## Task details
Give back, exactly as written, the lines from the first line of the data below through the line with "This book is", and omit the pictures.

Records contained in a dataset

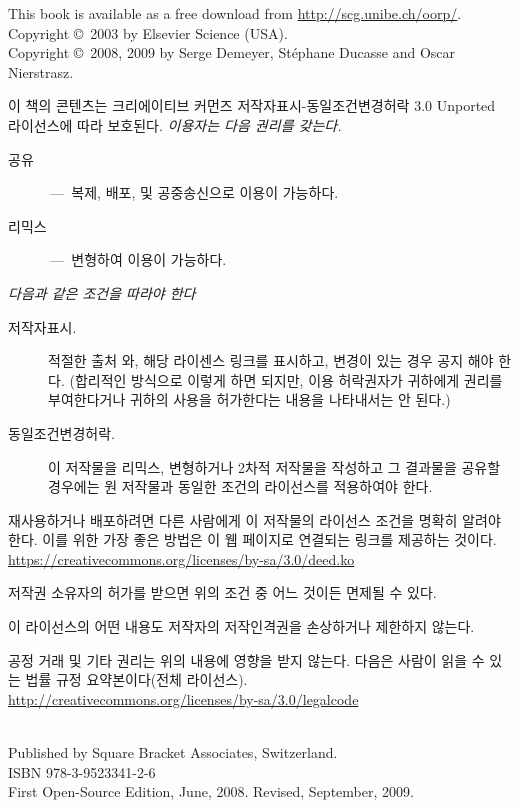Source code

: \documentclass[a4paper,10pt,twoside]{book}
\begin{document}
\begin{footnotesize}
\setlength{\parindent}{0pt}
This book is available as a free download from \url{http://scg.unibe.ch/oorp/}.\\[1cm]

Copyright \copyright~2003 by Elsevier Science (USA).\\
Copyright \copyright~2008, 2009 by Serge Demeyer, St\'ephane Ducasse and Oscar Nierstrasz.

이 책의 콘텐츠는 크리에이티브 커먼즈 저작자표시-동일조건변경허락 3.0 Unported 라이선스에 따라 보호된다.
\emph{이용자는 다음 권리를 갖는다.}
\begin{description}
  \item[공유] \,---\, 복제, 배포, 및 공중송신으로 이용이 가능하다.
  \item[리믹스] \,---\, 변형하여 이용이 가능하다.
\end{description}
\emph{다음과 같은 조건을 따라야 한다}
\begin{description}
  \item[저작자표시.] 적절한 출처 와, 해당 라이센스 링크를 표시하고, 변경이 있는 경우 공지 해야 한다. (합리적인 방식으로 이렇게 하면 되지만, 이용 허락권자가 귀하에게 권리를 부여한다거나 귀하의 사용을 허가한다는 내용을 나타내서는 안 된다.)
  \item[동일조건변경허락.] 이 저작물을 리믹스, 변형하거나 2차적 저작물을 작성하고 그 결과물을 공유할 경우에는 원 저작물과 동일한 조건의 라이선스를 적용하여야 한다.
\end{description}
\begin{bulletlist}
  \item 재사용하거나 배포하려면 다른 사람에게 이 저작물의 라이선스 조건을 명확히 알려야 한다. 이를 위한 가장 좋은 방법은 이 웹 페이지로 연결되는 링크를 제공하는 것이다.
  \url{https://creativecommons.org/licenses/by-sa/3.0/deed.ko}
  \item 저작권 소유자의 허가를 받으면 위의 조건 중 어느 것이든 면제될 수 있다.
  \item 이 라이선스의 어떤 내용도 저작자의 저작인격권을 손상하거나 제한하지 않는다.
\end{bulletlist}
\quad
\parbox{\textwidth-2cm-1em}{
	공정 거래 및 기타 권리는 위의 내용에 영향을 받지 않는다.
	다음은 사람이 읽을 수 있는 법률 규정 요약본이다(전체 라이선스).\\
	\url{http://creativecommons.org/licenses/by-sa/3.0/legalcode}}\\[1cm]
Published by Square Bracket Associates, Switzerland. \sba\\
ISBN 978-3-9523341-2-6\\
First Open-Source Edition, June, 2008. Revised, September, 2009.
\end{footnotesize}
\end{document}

## Answer to this problem
Source code

: \documentclass[a4paper,10pt,twoside]{book}
\begin{document}
\begin{footnotesize}
\setlength{\parindent}{0pt}
This book is available as a free download from \url{http://scg.unibe.ch/oorp/}.\\[1cm]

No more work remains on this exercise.